▶ _Exercise brief_
Give back exactly the lines of the entries below from the line with "Comparing FCI: correlation and alignment</br>" to the line with "Send csv by **11/03**", inclusive, and only those.

▶ _Information_
==========
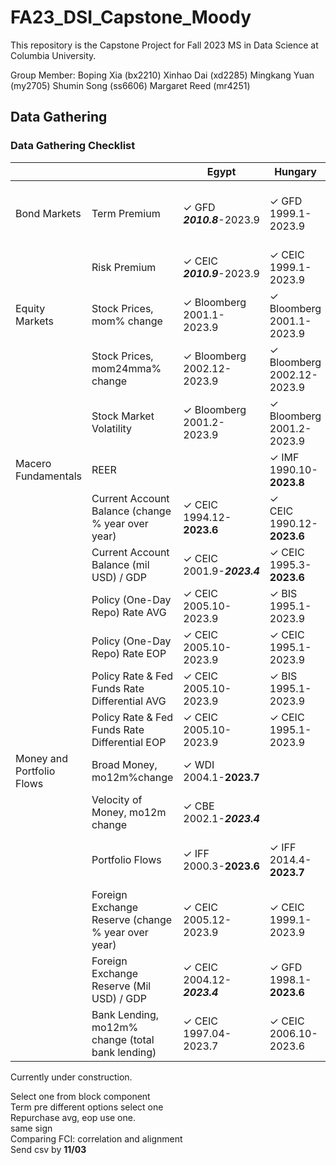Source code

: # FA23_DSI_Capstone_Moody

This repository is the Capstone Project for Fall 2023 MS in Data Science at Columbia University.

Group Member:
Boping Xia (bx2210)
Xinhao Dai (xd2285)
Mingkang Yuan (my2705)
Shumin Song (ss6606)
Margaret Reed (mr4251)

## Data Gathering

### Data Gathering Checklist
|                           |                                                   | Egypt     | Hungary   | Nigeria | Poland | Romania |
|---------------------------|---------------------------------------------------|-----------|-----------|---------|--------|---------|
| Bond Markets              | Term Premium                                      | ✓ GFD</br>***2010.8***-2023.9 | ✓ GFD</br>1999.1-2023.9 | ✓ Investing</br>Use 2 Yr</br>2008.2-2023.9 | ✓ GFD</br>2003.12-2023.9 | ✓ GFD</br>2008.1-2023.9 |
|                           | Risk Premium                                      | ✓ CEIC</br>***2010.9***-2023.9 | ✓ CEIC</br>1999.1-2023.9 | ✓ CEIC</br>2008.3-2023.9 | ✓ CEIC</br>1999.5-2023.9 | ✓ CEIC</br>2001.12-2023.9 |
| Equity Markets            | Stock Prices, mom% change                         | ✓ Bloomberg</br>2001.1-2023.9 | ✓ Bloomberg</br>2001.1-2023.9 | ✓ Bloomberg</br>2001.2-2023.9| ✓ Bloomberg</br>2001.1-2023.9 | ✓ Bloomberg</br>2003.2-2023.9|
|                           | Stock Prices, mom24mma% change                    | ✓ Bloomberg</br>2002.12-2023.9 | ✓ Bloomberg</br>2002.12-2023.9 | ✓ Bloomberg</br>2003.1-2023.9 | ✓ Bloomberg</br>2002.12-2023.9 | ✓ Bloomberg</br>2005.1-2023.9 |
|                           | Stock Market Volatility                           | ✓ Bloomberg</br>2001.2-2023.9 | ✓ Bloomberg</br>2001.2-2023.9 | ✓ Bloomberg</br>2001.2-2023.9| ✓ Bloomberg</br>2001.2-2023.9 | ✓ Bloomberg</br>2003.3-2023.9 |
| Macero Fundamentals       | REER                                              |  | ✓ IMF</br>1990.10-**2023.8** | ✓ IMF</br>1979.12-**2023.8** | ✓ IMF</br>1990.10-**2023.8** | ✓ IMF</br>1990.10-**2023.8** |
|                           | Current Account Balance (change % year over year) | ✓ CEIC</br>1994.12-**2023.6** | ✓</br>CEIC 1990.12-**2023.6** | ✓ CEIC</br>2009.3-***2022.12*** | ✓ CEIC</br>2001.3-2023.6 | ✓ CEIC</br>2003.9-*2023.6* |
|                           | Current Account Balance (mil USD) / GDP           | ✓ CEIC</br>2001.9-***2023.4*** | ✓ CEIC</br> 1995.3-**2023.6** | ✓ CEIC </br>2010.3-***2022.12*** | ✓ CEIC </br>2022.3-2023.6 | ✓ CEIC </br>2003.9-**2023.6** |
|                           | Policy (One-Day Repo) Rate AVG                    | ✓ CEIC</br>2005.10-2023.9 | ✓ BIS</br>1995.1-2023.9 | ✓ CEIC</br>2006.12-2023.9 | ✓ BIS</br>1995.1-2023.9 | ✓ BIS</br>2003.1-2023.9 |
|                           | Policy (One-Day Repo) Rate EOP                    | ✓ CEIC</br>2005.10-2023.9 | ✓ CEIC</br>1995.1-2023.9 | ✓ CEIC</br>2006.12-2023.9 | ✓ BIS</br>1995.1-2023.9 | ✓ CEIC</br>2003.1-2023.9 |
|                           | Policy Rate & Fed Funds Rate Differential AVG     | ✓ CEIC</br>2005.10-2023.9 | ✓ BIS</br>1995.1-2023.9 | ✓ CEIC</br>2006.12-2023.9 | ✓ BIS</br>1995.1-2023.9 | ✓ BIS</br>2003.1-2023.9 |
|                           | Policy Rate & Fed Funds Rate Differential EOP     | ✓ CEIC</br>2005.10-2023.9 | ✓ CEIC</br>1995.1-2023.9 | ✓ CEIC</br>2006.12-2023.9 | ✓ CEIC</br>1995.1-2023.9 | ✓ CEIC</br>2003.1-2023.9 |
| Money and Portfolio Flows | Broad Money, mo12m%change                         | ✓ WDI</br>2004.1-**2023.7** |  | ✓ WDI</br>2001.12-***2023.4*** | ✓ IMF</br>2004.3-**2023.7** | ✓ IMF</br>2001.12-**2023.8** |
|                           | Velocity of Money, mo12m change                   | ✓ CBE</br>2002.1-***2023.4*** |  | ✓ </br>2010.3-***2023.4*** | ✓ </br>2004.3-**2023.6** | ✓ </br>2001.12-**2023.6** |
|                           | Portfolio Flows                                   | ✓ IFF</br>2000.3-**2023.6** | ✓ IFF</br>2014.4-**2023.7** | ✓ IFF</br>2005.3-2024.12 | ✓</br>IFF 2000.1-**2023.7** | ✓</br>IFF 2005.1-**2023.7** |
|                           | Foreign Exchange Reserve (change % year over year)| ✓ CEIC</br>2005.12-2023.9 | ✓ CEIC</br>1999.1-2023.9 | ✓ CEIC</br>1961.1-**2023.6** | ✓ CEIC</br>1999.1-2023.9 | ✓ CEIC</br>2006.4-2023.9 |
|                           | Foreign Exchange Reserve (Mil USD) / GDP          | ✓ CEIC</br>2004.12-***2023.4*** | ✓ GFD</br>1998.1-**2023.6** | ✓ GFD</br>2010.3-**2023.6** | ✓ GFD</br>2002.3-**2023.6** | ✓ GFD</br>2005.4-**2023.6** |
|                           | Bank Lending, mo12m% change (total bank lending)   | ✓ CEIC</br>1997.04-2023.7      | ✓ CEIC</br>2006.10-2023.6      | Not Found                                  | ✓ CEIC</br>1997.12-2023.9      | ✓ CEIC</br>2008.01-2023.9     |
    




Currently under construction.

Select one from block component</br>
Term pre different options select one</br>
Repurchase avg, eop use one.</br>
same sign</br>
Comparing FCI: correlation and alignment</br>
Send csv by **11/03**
==========
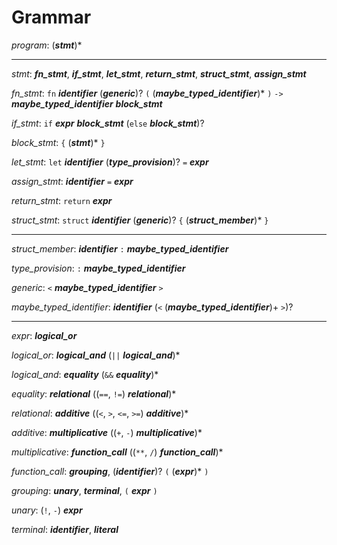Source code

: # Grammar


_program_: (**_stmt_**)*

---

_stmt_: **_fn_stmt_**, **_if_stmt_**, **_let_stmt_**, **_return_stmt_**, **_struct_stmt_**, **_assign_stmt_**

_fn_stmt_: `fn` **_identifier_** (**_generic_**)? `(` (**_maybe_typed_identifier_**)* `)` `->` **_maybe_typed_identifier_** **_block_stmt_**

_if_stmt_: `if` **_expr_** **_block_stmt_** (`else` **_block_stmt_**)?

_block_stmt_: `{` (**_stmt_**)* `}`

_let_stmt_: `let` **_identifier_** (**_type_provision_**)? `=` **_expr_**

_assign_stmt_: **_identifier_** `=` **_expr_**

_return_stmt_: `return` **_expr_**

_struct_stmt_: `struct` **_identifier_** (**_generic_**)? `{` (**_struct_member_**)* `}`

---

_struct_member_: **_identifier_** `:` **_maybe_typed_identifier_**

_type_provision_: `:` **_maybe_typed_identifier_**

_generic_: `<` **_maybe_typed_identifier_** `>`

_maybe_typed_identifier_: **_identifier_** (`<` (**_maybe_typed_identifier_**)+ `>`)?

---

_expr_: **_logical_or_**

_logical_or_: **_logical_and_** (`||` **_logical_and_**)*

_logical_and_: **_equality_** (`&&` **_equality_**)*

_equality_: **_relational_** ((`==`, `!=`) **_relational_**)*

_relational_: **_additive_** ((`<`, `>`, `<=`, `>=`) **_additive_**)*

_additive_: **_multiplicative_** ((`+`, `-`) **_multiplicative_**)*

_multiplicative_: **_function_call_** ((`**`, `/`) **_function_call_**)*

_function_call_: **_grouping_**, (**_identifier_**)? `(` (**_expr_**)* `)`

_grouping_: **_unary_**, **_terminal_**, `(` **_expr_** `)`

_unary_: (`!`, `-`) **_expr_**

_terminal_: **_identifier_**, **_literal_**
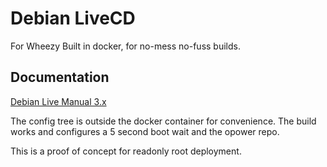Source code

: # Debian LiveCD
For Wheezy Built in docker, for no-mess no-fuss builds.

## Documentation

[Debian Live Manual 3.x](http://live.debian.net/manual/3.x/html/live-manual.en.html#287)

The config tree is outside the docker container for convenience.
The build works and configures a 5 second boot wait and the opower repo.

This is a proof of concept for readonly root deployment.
==========
▶ _Solution to this exercise_
Comparing FCI: correlation and alignment</br>
Send csv by **11/03**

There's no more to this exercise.